▸ WORK REQUEST: Transcribe, word for word and without additions, each line below from the one containing "- Maximiser le" through the one containing "Pour cela, il", both ends included.

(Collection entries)
*** Begin section ***

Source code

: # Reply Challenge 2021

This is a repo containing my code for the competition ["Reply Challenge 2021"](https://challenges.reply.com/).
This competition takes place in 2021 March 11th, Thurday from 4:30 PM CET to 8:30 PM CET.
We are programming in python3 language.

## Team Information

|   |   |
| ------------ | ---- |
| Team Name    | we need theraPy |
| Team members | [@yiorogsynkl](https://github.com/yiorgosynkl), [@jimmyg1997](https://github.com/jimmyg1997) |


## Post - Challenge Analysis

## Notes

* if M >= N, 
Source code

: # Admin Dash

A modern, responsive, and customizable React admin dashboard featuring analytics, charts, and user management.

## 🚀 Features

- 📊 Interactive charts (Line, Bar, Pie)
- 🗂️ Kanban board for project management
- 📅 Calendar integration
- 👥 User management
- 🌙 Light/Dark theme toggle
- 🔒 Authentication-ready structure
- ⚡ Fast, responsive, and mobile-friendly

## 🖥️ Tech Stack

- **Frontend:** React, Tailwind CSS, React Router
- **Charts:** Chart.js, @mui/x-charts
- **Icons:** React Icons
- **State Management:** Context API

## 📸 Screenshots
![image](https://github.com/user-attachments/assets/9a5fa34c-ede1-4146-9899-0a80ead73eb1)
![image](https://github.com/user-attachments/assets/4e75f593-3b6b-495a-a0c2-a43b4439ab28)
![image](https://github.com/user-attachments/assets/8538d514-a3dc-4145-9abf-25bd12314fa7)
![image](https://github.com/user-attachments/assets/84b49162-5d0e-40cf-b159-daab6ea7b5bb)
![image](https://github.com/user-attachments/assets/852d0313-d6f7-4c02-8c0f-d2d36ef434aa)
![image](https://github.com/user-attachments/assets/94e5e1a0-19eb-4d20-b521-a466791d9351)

*** End section ***
*** Begin section ***

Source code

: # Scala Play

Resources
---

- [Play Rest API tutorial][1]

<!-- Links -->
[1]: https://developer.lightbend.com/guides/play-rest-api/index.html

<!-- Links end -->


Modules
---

*** End section ***
*** Begin section ***

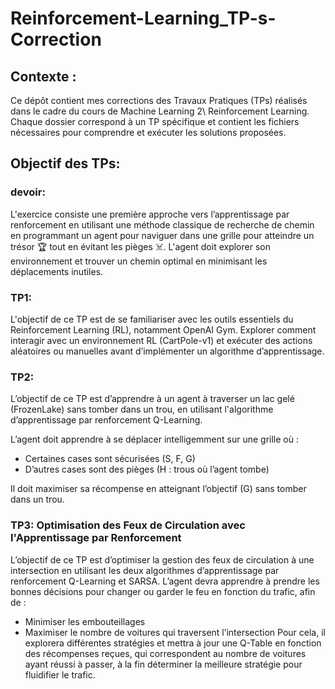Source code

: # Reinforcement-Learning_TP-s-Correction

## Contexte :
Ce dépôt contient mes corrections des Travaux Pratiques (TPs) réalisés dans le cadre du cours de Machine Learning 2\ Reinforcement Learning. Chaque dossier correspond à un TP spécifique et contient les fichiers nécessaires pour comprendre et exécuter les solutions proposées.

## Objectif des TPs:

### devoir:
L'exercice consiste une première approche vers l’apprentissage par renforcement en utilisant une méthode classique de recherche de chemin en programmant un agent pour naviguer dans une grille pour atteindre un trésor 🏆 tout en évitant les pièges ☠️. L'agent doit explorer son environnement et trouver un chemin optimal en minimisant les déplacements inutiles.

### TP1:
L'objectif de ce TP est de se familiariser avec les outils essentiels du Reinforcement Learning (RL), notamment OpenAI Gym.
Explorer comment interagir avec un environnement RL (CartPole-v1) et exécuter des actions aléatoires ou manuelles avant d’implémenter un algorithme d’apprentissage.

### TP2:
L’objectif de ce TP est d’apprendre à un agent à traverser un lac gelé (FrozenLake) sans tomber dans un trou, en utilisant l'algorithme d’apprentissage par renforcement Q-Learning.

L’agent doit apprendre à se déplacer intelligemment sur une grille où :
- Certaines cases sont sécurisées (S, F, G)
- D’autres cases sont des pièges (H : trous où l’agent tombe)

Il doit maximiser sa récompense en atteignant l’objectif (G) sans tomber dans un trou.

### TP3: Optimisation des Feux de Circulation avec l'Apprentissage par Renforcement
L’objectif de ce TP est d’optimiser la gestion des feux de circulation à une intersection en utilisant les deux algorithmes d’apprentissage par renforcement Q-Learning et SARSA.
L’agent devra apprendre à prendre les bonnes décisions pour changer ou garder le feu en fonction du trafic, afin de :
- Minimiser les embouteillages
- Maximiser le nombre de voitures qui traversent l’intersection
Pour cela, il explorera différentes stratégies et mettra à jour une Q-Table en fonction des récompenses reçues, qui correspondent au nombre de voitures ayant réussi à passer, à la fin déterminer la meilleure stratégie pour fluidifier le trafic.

*** End section ***

▸ ANSWER TO THIS EXERCISE:
- Maximiser le nombre de voitures qui traversent l’intersection
Pour cela, il explorera différentes stratégies et mettra à jour une Q-Table en fonction des récompenses reçues, qui correspondent au nombre de voitures ayant réussi à passer, à la fin déterminer la meilleure stratégie pour fluidifier le trafic.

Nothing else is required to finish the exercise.